* [Data supplied]:
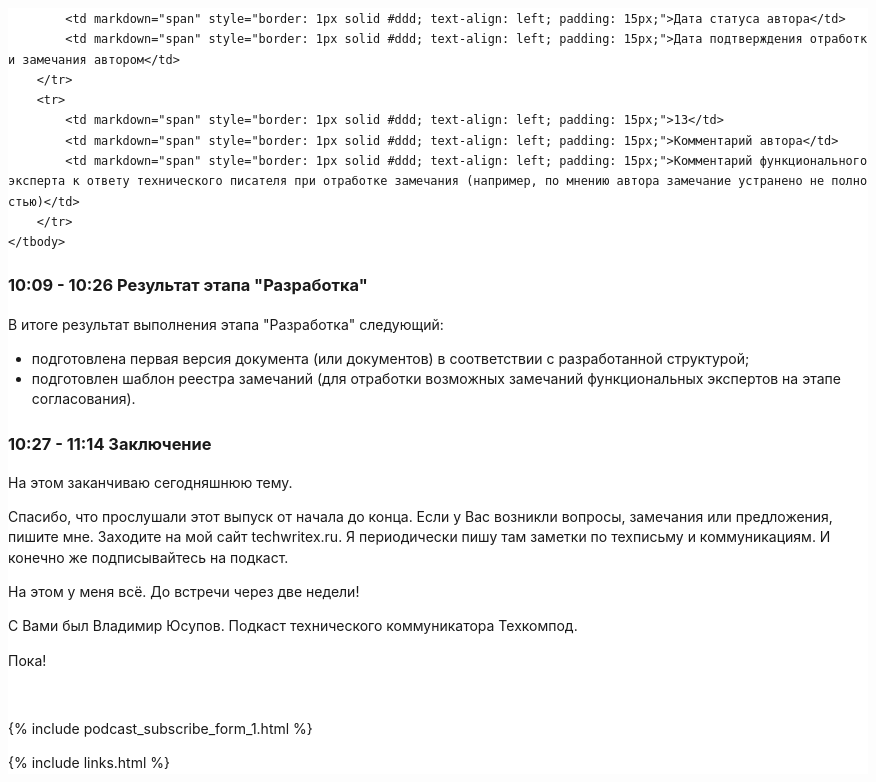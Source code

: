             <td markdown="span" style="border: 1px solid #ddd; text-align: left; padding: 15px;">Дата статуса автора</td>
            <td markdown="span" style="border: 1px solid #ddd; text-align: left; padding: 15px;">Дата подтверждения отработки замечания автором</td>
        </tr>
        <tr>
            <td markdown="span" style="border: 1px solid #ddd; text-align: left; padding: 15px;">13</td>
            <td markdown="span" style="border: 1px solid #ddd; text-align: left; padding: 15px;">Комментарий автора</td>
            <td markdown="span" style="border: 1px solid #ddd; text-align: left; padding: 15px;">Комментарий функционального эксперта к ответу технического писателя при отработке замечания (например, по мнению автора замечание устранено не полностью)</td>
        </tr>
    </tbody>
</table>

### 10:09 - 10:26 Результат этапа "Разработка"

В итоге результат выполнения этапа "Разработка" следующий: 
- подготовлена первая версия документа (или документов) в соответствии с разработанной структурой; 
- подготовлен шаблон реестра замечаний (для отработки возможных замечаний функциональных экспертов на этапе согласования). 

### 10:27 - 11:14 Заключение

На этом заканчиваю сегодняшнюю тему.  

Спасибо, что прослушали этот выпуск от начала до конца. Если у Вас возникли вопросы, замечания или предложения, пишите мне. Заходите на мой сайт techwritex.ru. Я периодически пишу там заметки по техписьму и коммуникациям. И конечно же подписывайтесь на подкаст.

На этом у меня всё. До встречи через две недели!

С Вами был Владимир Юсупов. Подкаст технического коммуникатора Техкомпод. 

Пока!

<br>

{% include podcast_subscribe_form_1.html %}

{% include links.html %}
==
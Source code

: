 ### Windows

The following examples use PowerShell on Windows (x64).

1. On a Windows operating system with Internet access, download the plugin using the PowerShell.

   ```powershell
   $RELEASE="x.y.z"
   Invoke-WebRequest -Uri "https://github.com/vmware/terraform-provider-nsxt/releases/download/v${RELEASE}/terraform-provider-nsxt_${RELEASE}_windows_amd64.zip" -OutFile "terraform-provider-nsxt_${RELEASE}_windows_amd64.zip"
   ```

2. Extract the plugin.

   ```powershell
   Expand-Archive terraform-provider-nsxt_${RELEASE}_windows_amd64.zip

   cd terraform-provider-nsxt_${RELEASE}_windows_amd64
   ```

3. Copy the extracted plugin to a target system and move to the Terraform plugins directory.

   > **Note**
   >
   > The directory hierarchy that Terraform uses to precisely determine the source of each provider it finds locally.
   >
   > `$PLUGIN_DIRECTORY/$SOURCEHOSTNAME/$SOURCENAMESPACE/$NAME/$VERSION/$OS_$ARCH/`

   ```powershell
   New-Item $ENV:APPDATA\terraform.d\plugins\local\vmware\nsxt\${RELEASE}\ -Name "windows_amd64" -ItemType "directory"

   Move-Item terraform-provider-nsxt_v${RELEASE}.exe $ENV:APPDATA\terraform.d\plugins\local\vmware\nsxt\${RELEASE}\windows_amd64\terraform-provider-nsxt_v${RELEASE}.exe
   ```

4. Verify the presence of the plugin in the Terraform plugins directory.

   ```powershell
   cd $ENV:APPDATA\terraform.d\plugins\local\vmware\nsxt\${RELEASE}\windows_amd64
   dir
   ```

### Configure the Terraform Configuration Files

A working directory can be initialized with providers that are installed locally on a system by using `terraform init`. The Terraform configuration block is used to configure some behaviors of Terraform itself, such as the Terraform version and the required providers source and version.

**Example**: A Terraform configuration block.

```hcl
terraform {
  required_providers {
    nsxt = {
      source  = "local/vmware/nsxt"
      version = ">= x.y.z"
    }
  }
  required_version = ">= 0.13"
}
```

* [Problem to solve]: Only one part of the material above is to be transcribed, namely the lines starting with the line that has "### Configure the" and going on through the line that has "A working directory", exactly as they stand.

* [Task response]:
### Configure the Terraform Configuration Files

A working directory can be initialized with providers that are installed locally on a system by using `terraform init`. The Terraform configuration block is used to configure some behaviors of Terraform itself, such as the Terraform version and the required providers source and version.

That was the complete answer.